Different brands have different qualities. You'll pay more for stiffer carbon rods and more adjustability. I use Doinker. The reason I started using them is because the Platinum's come with 7 weights and their "doinker" to help supress some vibration. The reason I've kept them is because I like how my bow feels and performs with them. I like that it's very simple to move weights around and I can buy more if I ever need them. Even in .5 ounce discs. I also like their mounts and customer service.


----------



## austin97 (Feb 5, 2014)

Try making your own out of 1/2" PVC


----------



## SILVERWOLF_73 (Apr 8, 2007)

ever hear of dead center archery you should check out their web sight.


----------



## montigre (Oct 13, 2008)

Go with the brand that will offer the stiffest carbon stabs that you can afford. 

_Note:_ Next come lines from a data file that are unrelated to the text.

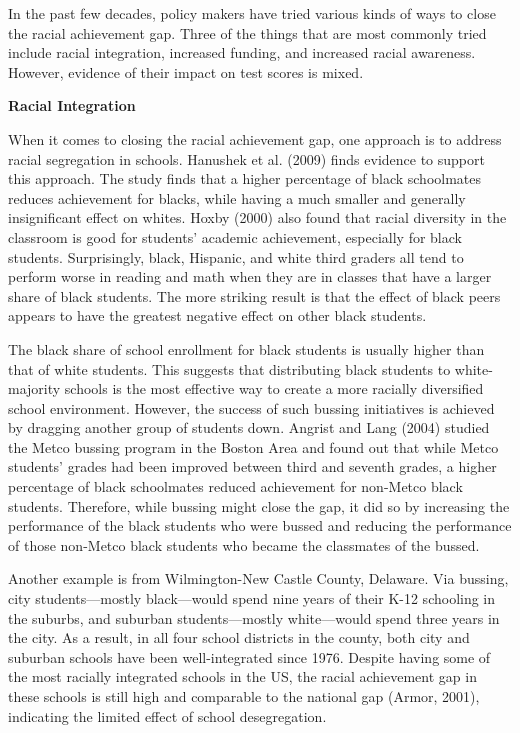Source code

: \noindent In the past few decades, policy makers have tried various kinds of ways to close the racial achievement gap. Three of the things that are most commonly tried include racial integration, increased funding, and increased racial awareness. However, evidence of their impact on test scores is mixed.

\noindent\textbf{Racial Integration}

\noindent When it comes to closing the racial achievement gap, one approach is to address racial segregation in schools. Hanushek et al. (2009) finds evidence to support this approach. The study finds that a higher percentage of black schoolmates reduces achievement for blacks, while having a much smaller and generally insignificant effect on whites. Hoxby (2000) also found that racial diversity in the classroom is good for students’ academic achievement, especially for black students. Surprisingly, black, Hispanic, and white third graders all tend to perform worse in reading and math when they are in classes that have a larger share of black students. The more striking result is that the effect of black peers appears to have the greatest negative effect on other black students.

\noindent The black share of school enrollment for black students is usually higher than that of white students. This suggests that distributing black students to white-majority schools is the most effective way to create a more racially diversified school environment. However, the success of such bussing initiatives is achieved by dragging another group of students down. Angrist and Lang (2004) studied the Metco bussing program in the Boston Area and found out that while Metco students’ grades had been improved between third and seventh grades, a higher percentage of black schoolmates reduced achievement for non-Metco black students. Therefore, while bussing might close the gap, it did so by increasing the performance of the black students who were bussed and reducing the performance of those non-Metco black students who became the classmates of the bussed.

\noindent Another example is from Wilmington-New Castle County, Delaware. Via bussing, city students—mostly black—would spend nine years of their K-12 schooling in the suburbs, and suburban students—mostly white—would spend three years in the city. As a result, in all four school districts in the county, both city and suburban schools have been well-integrated since 1976. Despite having some of the most racially integrated schools in the US, the racial achievement gap in these schools is still high and comparable to the national gap (Armor, 2001), indicating the limited effect of school desegregation.

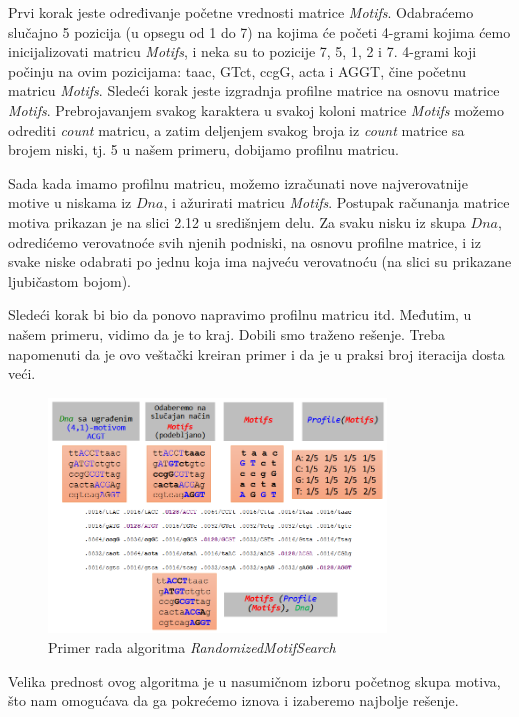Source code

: Prvi korak jeste određivanje početne vrednosti matrice \textit{Motifs}. Odabraćemo slučajno 5 pozicija (u opsegu od 1 do 7) na kojima će početi 4-grami kojima ćemo inicijalizovati matricu \textit{Motifs}, i neka su to pozicije 7, 5, 1, 2 i 7. 4-grami koji počinju na ovim pozicijama: taac, GTct, ccgG, acta i AGGT, čine početnu matricu \textit{Motifs}. Sledeći korak jeste izgradnja profilne matrice na osnovu matrice \textit{Motifs}. Prebrojavanjem svakog karaktera u svakoj koloni matrice \textit{Motifs} možemo odrediti \textit{count} matricu, a zatim deljenjem svakog broja iz \textit{count} matrice sa brojem niski, tj. 5 u našem primeru, dobijamo profilnu matricu. 

Sada kada imamo profilnu matricu, možemo izračunati nove najverovatnije motive u niskama iz $Dna$, i ažurirati matricu \textit{Motifs}. Postupak računanja matrice motiva prikazan je na slici 2.12 u središnjem delu. Za svaku nisku iz skupa $Dna$, odredićemo verovatnoće svih njenih podniski, na osnovu profilne matrice, i iz svake niske odabrati po jednu koja ima najveću verovatnoću (na slici su prikazane ljubičastom bojom). 

Sledeći korak bi bio da ponovo napravimo profilnu matricu itd. Međutim, u našem primeru, vidimo da je to kraj. Dobili smo traženo rešenje. Treba napomenuti da je ovo veštački kreiran primer i da je u praksi broj iteracija dosta veći.

\begin{figure}[h]
\centering
\includegraphics[width=0.8\textwidth]{poglavlja/2/slike/69.PNG}
\caption{Primer rada algoritma \textit{RandomizedMotifSearch}}
\label{slika: randomized}
\end{figure}


Velika prednost ovog algoritma je u nasumičnom izboru početnog skupa motiva, što nam omogućava da ga pokrećemo iznova i izaberemo najbolje rešenje.

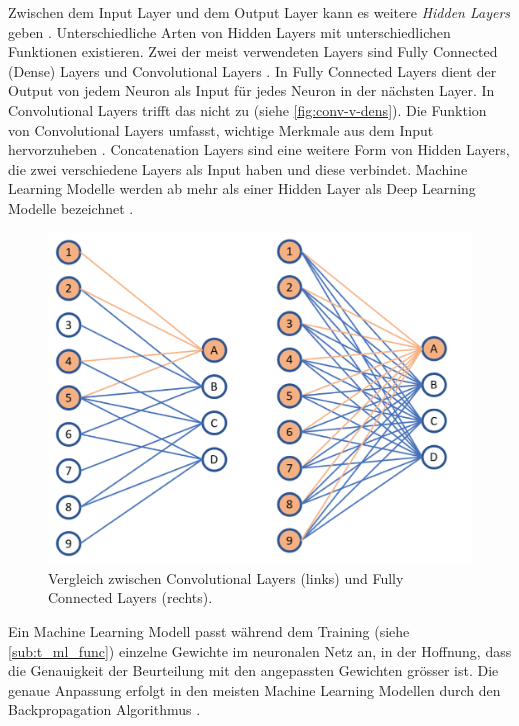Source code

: Zwischen dem Input Layer und dem Output Layer kann es weitere \emph{Hidden
Layers} geben \cite{malik_what_2019}. Unterschiedliche Arten von Hidden Layers
mit unterschiedlichen Funktionen existieren. Zwei der meist verwendeten Layers
sind Fully Connected (Dense) Layers und Convolutional Layers
\cite{unzueta_convolutional_2022}. In Fully Connected Layers dient der Output
von jedem Neuron als Input für jedes Neuron in der nächsten Layer. In
Convolutional Layers trifft das nicht zu (siehe \autoref{fig:conv-v-dens}). Die
Funktion von Convolutional Layers umfasst, wichtige Merkmale aus dem Input
hervorzuheben \cite{oshea_introduction_2015}. Concatenation Layers
\cite{jayawardana_concatenating_2021} sind eine weitere Form von Hidden Layers,
die zwei verschiedene Layers als Input haben und diese verbindet. Machine
Learning Modelle werden ab mehr als einer Hidden Layer als Deep Learning Modelle
bezeichnet \cite{kranz_deep_2019}.
 
\begin{figure}[!ht]
   \centering
   \includegraphics[width=\textwidth-4cm]{images/theorie/conv-v-dens.png}
   \caption{Vergleich zwischen Convolutional Layers (links) und Fully Connected Layers (rechts). \cite{unzueta_convolutional_2022}}\label{fig:conv-v-dens}
\end{figure}
 
Ein Machine Learning Modell passt während dem Training (siehe
\ref{sub:t_ml_func}) einzelne Gewichte im neuronalen Netz an, in der Hoffnung,
dass die Genauigkeit der Beurteilung mit den angepassten Gewichten grösser ist.
Die genaue Anpassung erfolgt in den meisten Machine Learning Modellen durch den
Backpropagation Algorithmus \cite{rumelhart_learning_1985}.

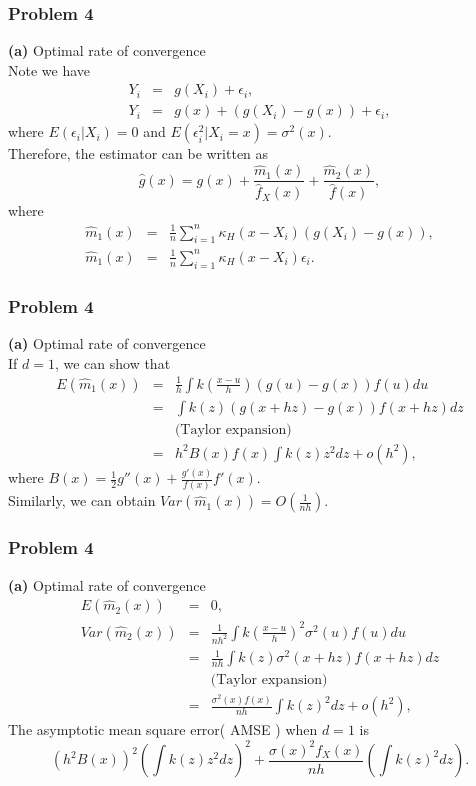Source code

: \documentclass[10]{beamer}
\begin{document}
\begin{frame}
\frametitle{Problem 4}
\textbf{(a)} Optimal rate of convergence\\
Note we have
\begin{eqnarray*}
Y_i &=& g(X_i) + \epsilon_i, \\
Y_i &=& g(x) + (g(X_i) - g(x)) + \epsilon_i,
\end{eqnarray*}
where $E(\epsilon_i | X_i) = 0$ and $E(\epsilon^2_i | X_i = x) = \sigma^2(x)$. \\
Therefore, the estimator can be written as
\begin{equation*}
\hat{g}(x) = g(x) + \frac{\hat{m}_{1}(x)}{\hat{f}_{X}(x)} + \frac{\hat{m}_{2}(x)}{\hat{f}(x)},
\end{equation*}
where
\begin{eqnarray*}
\hat{m}_{1}(x) &=&  \frac{1}{n} \sum_{i = 1}^{n} \kappa_{H}(x - X_i)  (g(X_i) - g(x)), \\
\hat{m}_{1}(x) &=&  \frac{1}{n} \sum_{i = 1}^{n} \kappa_{H}(x - X_i)  \epsilon_i.
\end{eqnarray*}
\end{frame}

\begin{frame}
\frametitle{Problem 4}
\textbf{(a)} Optimal rate of convergence\\
If $d=1$, we can show that
\begin{eqnarray*}
E(\hat{m}_{1}(x)) &=& \frac{1}{h} \int k \left( \frac{x-u}{h} \right) (g(u) - g(x)) f(u) du\\
&=& \int k(z) (g(x+hz) - g(x)) f(x+hz) dz\\
&& \text{(Taylor expansion)} \\ 
&=& h^2 B(x) f(x) \int k(z) z^2 dz + o(h^2),
\end{eqnarray*}
where $B(x) = \frac{1}{2} g''(x) + \frac{g'(x)}{f(x)} f'(x)$.\\
Similarly, we can obtain $Var( \hat{m}_{1}(x)) = O(\frac{1}{nh})$.
\end{frame}

\begin{frame}
\frametitle{Problem 4}
\textbf{(a)} Optimal rate of convergence
\begin{eqnarray*}
E(\hat{m}_{2}(x)) &=& 0, \\
Var(\hat{m}_{2}(x)) &=& \frac{1}{nh^2} \int k \left( \frac{x-u}{h} \right)^2  \sigma^2(u) f(u) du \\
&=& \frac{1}{nh} \int  k(z) \sigma^2(x+hz) f(x+hz) dz \\
&& \text{(Taylor expansion)} \\
&=& \frac{\sigma^2(x)f(x)}{nh}  \int k(z)^2 dz + o(h^2),
\end{eqnarray*}
The asymptotic mean square error( AMSE ) when $d= 1$ is
\begin{equation*}
\left( h^{2} B(x) \right)^{2} \left( \int k(z) z^{2} dz \right)^{2} +  \frac{ \sigma(x)^{2} f_{X}(x)}{nh}  \left( \int k(z)^2 dz \right).
\end{equation*}
\end{frame}
\end{document}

I personally shoot B-Stingers because they were the first to come out with the super stiff carbon stabs and I have not felt a need to change. They do what they are designed to do and their customer support is among the best in the industry. 

Other companies have since started making these stiff rods--some taking shortcuts to cut costs, others who are offering a comperable product that performs as advertized. Do your research and shoot what you're comfortable shooting. 

As a side note, for target use, or if you shoot a parallel-limb bow, you're not going to need internal dampening in your stabalizer, so don't get hooked on that hype--it just adds unnecessary weight to the bar. :wink:


----------



## jkeyj55 (Feb 24, 2014)

Thank you for your responses


----------



## Blue X (Dec 22, 2007)

I second this mans advice!!
They have a awesome product and they try to keep it affordable to the working man. Todd works day and night making sure people get what they want. I spent a hour or so on the phone with him last week and he is a reg guy working hard and taking pride in his work, just like the people who are his customers. Class act all the way

Blue X


----------



## darton3d (Oct 16, 2009)

Check out Extreme Stabilization, high mod carbon at a very good cost and free shipping! You can find them on the 60X Custom Strings web site. Brad and Dawn are great people to deal with.


----------



## Saws Paw (Jul 3, 2013)

I went to Ft. Benning looking for the same thing. Glad I did...B Stinger, Doinker, AEP & Extreme were there....plus Lancaster had a big trailer there and had some other brands. Very informative info from all the companies, but getting to see them first hand...fit, finish, feel.....yeah! It was worth the trip.


----------